WORK ORDER: Restate the records in full and exactly, with no images included.

GIVEN INFORMATION: Begin

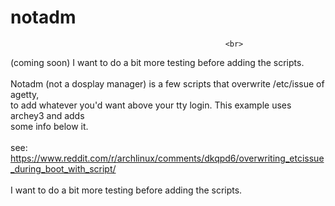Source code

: # notadm<br>
													<br>
(coming soon) I want to do a bit more testing before adding the scripts.				<br>
													<br>
Notadm (not a dosplay manager) is a few scripts that overwrite /etc/issue of agetty,			<br>
to add whatever you'd want above your tty login. This example uses archey3 and adds			<br>
some info below it.											<br>
													<br>
see: https://www.reddit.com/r/archlinux/comments/dkqpd6/overwriting_etcissue_during_boot_with_script/	<br>
													<br>
I want to do a bit more testing before adding the scripts.						<br>										<br>
													<br>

GIVEN INFORMATION: End

RESULT:
Source code

: # notadm<br>
													<br>
(coming soon) I want to do a bit more testing before adding the scripts.				<br>
													<br>
Notadm (not a dosplay manager) is a few scripts that overwrite /etc/issue of agetty,			<br>
to add whatever you'd want above your tty login. This example uses archey3 and adds			<br>
some info below it.											<br>
													<br>
see: https://www.reddit.com/r/archlinux/comments/dkqpd6/overwriting_etcissue_during_boot_with_script/	<br>
													<br>
I want to do a bit more testing before adding the scripts.						<br>										<br>
													<br>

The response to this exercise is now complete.